When we came face-to-face he talked to me briefly about what I'd done, then signed off with: "We'll write this off to experience. Now go around the back and have a look at what you did."

At that stage I was unaware that my father had spoken to Mr Crist and informed him that I would be paying for all damages.

A large group of boys who had gathered nearby to view the aftermath of "Harding's punishment" were bemused by the principal's actions ... almost disgusted.

He was known to swing the cane on occasions, and one of my close friends told me recently that he had taken four strikes and had never forgotten them.

A former first-class rugby lock with 100 matches to his credit as a leader of "school", Mr Crist was a massive presence. His walk up the aisle to begin the daily assembly, degree cape flying behind him, with deputy principal Major Eade up on stage on the lookout for those humming the Batman tune, talking, fighting or showing any other form of ill discipline, would be remembered by all old boys.

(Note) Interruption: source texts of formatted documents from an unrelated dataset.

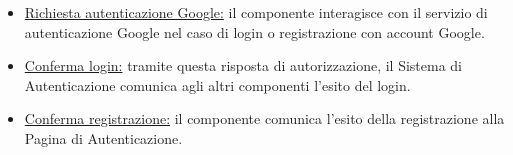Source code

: \documentclass[11pt, a4paper]{article}
\theoremstyle{definition} %
\begin{document}
\begin{description}
\begin{itemize}
        \item \underline{Richiesta autenticazione Google:} il componente
        interagisce con il servizio di autenticazione Google nel caso
        di login o registrazione con account Google.

        \item \underline{Conferma login:} tramite questa risposta di autorizzazione,
        il Sistema di Autenticazione comunica agli altri componenti l'esito
        del login.

        \item \underline{Conferma registrazione:} il componente comunica
        l'esito della registrazione alla Pagina di Autenticazione.
    \end{itemize}
\end{description}
\end{document}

They were a formidable partnership who ran a disciplined school which many of us have fond memories of, even if we came a cropper now and again. Hastings Boys' was a big school in those days, up to 1200 pupils, and the aims of education were easily understood.

Certainly academic and sporting success were at the core.

As his obituary in Hawke's Bay Today yesterday outlined, Mr Crist, a WWII RAF squadron leader, symbolised those aims. Ruggedly handsome, there was no ambiguity about him; he was a man's man, and surely appealing to women.

In the years since leaving HBHS I've often thought about that incident; how could I not? There is no doubt I could have been punished further.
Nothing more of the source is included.